Dataset entries:

· · · · · · ·

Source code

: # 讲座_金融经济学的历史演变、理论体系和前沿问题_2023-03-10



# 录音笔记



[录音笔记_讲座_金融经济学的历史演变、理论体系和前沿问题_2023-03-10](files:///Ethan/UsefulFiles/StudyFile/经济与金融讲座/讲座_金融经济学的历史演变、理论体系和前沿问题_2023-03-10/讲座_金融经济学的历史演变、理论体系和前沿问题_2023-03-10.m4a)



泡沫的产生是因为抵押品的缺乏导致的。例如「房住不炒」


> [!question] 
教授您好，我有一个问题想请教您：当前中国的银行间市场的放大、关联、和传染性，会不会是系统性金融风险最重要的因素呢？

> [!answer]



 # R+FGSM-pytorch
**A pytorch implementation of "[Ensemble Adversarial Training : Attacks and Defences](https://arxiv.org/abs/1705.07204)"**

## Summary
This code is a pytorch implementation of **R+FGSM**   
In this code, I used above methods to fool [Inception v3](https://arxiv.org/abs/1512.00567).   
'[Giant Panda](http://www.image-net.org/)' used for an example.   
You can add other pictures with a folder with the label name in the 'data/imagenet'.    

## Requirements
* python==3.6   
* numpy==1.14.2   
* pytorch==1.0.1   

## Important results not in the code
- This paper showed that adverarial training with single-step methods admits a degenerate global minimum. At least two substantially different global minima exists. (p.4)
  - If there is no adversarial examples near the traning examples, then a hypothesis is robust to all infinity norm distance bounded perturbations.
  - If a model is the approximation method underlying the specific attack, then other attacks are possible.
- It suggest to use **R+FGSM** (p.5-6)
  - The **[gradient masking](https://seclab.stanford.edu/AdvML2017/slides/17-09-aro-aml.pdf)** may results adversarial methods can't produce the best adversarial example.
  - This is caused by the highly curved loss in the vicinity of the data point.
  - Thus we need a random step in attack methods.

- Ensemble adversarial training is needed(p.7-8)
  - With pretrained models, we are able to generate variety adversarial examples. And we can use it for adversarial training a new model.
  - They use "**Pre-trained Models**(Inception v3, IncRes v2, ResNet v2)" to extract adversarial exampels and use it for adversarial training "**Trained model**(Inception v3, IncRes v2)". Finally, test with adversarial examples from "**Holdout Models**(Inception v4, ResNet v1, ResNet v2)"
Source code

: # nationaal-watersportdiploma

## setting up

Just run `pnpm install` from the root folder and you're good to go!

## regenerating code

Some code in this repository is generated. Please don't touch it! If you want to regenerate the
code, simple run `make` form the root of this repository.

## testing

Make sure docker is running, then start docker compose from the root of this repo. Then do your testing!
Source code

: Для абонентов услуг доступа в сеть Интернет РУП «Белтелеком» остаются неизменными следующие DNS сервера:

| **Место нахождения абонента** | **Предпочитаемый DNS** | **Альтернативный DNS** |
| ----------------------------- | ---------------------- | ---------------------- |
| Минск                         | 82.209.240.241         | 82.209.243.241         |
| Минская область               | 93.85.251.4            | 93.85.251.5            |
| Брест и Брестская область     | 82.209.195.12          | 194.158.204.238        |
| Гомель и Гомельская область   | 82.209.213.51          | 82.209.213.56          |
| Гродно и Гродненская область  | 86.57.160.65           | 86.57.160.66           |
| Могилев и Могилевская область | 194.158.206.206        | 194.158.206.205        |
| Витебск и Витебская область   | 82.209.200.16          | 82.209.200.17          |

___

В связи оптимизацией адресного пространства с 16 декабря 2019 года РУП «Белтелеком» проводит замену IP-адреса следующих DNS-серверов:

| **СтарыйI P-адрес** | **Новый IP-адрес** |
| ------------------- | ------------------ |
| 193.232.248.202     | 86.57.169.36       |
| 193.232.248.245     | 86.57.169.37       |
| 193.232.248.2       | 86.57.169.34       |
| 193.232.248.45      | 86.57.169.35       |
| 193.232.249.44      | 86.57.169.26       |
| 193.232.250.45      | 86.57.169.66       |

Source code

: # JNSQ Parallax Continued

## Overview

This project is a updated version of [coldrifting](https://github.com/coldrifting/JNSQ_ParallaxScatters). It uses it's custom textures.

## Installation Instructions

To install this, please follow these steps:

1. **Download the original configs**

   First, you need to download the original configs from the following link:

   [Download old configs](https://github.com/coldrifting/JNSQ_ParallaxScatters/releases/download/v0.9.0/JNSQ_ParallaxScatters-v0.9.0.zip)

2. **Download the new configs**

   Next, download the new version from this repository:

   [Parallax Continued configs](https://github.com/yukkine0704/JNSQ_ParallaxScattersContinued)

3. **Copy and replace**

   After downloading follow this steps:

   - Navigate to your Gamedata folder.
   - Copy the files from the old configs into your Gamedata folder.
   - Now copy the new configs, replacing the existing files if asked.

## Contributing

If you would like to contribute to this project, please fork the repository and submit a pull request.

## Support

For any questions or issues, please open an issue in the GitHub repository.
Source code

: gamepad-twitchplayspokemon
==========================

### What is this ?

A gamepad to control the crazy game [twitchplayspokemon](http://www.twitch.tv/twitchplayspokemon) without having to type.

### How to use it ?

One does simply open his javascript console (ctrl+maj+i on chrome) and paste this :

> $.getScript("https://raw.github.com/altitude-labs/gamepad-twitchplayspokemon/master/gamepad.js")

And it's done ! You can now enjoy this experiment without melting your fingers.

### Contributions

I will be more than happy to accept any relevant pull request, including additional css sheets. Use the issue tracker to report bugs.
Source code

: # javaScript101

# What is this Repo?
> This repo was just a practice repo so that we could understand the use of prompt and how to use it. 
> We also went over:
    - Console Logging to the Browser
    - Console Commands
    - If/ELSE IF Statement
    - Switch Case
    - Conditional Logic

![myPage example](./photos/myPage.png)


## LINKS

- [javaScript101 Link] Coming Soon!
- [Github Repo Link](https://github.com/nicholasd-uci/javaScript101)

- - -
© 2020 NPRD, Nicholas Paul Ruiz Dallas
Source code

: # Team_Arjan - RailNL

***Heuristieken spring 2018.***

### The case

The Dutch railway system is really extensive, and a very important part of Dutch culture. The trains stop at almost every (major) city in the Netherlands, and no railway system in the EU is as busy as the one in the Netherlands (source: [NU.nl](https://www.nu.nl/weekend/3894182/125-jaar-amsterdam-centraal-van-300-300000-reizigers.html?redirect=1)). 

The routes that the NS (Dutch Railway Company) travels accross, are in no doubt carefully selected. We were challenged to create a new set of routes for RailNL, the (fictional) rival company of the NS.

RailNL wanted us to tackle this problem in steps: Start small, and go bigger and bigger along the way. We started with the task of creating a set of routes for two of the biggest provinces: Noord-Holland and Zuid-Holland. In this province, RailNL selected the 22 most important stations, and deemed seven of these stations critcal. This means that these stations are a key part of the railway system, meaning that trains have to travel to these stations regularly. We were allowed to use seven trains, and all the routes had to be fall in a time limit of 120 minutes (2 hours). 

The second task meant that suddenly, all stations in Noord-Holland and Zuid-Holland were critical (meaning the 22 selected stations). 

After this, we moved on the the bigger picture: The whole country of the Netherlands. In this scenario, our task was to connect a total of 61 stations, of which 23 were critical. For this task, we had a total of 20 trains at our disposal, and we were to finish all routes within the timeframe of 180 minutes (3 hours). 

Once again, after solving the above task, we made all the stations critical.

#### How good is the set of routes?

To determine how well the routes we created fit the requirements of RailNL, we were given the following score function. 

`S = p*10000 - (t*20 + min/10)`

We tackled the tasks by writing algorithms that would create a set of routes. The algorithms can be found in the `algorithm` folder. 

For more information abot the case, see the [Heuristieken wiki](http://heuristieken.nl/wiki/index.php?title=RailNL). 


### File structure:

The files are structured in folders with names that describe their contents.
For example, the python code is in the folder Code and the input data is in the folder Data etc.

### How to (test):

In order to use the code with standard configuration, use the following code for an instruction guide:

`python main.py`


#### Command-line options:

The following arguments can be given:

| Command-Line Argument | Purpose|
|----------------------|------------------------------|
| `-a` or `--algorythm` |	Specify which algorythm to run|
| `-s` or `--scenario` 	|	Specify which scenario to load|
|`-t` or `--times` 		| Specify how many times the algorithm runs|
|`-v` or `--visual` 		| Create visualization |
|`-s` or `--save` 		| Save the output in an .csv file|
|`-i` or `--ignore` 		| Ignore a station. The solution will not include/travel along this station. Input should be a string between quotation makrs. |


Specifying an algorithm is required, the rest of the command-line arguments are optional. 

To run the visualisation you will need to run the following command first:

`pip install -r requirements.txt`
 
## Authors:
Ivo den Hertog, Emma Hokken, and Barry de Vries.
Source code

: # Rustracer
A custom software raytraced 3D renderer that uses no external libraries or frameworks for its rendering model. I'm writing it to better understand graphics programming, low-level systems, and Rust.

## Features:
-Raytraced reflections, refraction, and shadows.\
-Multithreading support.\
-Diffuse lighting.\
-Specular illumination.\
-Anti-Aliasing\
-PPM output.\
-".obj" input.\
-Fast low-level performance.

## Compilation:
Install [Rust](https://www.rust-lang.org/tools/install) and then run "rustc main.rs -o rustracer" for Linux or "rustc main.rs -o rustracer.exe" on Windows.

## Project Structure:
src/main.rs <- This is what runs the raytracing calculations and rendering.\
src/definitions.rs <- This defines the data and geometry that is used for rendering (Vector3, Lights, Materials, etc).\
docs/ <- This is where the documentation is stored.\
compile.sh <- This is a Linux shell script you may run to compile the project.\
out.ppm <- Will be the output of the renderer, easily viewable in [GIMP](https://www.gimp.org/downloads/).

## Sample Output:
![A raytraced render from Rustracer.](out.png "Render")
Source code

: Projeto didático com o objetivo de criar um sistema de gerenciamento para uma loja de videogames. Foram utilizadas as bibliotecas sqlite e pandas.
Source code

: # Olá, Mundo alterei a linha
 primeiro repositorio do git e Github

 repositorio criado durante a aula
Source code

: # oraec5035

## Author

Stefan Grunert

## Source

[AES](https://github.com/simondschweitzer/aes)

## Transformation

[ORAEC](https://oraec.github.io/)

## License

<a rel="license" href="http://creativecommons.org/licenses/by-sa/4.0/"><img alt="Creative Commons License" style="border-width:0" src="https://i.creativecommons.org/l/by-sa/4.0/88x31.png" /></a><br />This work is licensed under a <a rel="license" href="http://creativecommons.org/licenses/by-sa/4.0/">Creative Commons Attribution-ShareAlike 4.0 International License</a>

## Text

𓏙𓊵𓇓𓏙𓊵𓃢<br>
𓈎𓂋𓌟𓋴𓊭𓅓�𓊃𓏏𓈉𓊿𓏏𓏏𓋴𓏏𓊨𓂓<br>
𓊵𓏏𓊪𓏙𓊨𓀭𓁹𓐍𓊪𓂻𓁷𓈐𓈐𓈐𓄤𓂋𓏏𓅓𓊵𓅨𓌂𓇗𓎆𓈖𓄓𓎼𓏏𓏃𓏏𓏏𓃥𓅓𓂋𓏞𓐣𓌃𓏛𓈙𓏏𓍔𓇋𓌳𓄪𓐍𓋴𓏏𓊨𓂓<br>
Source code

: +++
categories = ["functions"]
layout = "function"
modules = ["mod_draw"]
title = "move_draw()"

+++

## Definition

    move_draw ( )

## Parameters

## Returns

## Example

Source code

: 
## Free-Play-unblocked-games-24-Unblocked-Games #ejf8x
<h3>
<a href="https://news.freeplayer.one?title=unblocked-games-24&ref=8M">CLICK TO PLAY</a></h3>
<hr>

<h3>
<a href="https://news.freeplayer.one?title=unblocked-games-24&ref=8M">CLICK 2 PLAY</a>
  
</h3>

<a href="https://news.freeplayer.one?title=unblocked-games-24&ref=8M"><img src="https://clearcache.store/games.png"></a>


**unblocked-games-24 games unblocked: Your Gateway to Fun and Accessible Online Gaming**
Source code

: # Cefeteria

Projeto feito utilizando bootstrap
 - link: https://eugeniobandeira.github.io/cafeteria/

· · · · · · ·

PROBLEM
Whenever a line of the data holds the string "runs", pick that line out.

COMPLETED TASK
|`-t` or `--times` 		| Specify how many times the algorithm runs|
src/main.rs <- This is what runs the raytracing calculations and rendering.\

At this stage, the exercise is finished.